Wherever a line in the data holds the word "update", pull that line out.
┌──
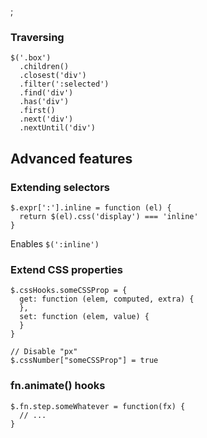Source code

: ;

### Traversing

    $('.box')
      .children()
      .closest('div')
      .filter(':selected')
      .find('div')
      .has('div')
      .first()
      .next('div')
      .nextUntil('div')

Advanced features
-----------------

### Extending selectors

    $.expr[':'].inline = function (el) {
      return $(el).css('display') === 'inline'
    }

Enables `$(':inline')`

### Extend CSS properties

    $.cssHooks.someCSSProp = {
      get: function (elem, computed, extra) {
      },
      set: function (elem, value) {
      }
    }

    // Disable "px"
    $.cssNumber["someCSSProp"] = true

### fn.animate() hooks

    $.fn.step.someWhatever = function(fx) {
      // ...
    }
└──
┌──
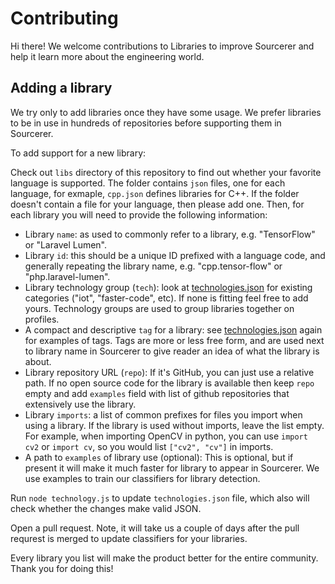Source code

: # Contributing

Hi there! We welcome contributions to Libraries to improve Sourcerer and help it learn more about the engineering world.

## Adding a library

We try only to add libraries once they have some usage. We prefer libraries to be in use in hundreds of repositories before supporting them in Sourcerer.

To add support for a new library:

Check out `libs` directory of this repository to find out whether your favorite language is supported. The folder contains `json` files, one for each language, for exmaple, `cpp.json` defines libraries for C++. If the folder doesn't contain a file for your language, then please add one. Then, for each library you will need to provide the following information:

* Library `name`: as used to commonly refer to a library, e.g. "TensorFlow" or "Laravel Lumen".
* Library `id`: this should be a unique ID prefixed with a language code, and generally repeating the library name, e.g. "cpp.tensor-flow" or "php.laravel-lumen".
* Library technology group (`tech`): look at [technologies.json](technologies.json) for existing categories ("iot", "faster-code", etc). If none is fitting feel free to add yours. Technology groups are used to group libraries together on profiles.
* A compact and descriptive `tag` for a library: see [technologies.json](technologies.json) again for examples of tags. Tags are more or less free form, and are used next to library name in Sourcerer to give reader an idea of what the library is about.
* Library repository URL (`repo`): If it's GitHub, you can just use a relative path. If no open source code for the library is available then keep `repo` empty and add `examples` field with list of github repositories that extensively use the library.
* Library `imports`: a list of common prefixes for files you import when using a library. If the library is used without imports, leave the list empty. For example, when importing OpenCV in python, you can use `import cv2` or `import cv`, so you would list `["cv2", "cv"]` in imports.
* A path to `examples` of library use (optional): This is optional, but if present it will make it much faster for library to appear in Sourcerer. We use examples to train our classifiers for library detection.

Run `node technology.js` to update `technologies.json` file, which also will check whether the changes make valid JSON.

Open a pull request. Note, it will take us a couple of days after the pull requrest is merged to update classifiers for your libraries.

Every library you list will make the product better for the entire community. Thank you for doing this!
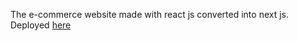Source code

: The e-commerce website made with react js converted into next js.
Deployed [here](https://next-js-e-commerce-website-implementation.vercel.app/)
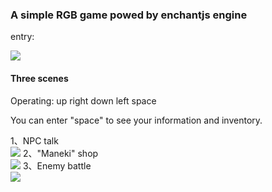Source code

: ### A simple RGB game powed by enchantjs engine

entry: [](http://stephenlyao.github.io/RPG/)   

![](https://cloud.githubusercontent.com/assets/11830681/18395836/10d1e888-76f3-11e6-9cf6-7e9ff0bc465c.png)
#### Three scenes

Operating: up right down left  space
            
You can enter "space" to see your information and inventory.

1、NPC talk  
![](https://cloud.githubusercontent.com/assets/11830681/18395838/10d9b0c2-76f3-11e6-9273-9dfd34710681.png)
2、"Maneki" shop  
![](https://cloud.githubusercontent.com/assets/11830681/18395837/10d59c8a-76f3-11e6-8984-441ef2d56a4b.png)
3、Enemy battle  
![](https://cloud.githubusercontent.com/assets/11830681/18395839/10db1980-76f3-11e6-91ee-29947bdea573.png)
└──
┌──
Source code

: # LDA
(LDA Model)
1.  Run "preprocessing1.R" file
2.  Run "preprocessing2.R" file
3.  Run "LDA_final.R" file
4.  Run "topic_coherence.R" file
└──
▶ _Expected output_
Run `node technology.js` to update `technologies.json` file, which also will check whether the changes make valid JSON.
Open a pull request. Note, it will take us a couple of days after the pull requrest is merged to update classifiers for your libraries.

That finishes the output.